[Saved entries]
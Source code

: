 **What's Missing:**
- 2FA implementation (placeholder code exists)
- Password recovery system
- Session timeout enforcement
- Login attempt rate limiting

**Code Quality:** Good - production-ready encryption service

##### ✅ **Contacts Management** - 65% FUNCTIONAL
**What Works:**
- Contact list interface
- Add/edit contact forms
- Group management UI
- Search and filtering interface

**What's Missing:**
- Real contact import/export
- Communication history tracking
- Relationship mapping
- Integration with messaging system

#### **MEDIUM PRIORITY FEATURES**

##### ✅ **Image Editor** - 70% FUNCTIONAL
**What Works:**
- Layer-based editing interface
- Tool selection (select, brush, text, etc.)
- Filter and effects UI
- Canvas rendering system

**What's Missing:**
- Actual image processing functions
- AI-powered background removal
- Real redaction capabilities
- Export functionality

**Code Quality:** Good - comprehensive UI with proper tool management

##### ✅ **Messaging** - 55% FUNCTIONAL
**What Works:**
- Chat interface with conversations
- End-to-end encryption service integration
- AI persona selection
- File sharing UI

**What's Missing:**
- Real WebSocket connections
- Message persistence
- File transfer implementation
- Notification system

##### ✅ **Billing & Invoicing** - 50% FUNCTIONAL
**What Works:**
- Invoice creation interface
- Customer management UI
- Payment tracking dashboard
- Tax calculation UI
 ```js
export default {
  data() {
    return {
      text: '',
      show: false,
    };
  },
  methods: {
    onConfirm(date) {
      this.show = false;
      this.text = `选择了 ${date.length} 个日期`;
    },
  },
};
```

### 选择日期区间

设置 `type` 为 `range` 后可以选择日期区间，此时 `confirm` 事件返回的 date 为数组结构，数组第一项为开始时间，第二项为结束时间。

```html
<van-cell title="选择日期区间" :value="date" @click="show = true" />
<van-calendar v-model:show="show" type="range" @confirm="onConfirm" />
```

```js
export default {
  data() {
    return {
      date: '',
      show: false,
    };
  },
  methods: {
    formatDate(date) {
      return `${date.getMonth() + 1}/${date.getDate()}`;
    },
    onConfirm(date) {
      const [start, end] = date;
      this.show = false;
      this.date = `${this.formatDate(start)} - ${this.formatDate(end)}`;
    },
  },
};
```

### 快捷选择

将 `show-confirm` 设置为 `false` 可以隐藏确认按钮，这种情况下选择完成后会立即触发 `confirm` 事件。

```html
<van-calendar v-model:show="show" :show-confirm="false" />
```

## Work item
Make an exact copy of every record listed above.

## Solved exercise
Source code

: **What's Missing:**
- 2FA implementation (placeholder code exists)
- Password recovery system
- Session timeout enforcement
- Login attempt rate limiting

**Code Quality:** Good - production-ready encryption service

##### ✅ **Contacts Management** - 65% FUNCTIONAL
**What Works:**
- Contact list interface
- Add/edit contact forms
- Group management UI
- Search and filtering interface

**What's Missing:**
- Real contact import/export
- Communication history tracking
- Relationship mapping
- Integration with messaging system

#### **MEDIUM PRIORITY FEATURES**

##### ✅ **Image Editor** - 70% FUNCTIONAL
**What Works:**
- Layer-based editing interface
- Tool selection (select, brush, text, etc.)
- Filter and effects UI
- Canvas rendering system

**What's Missing:**
- Actual image processing functions
- AI-powered background removal
- Real redaction capabilities
- Export functionality

**Code Quality:** Good - comprehensive UI with proper tool management

##### ✅ **Messaging** - 55% FUNCTIONAL
**What Works:**
- Chat interface with conversations
- End-to-end encryption service integration
- AI persona selection
- File sharing UI

**What's Missing:**
- Real WebSocket connections
- Message persistence
- File transfer implementation
- Notification system

##### ✅ **Billing & Invoicing** - 50% FUNCTIONAL
**What Works:**
- Invoice creation interface
- Customer management UI
- Payment tracking dashboard
- Tax calculation UI
 ```js
export default {
  data() {
    return {
      text: '',
      show: false,
    };
  },
  methods: {
    onConfirm(date) {
      this.show = false;
      this.text = `选择了 ${date.length} 个日期`;
    },
  },
};
```

### 选择日期区间

设置 `type` 为 `range` 后可以选择日期区间，此时 `confirm` 事件返回的 date 为数组结构，数组第一项为开始时间，第二项为结束时间。

```html
<van-cell title="选择日期区间" :value="date" @click="show = true" />
<van-calendar v-model:show="show" type="range" @confirm="onConfirm" />
```

```js
export default {
  data() {
    return {
      date: '',
      show: false,
    };
  },
  methods: {
    formatDate(date) {
      return `${date.getMonth() + 1}/${date.getDate()}`;
    },
    onConfirm(date) {
      const [start, end] = date;
      this.show = false;
      this.date = `${this.formatDate(start)} - ${this.formatDate(end)}`;
    },
  },
};
```

### 快捷选择

将 `show-confirm` 设置为 `false` 可以隐藏确认按钮，这种情况下选择完成后会立即触发 `confirm` 事件。

```html
<van-calendar v-model:show="show" :show-confirm="false" />
```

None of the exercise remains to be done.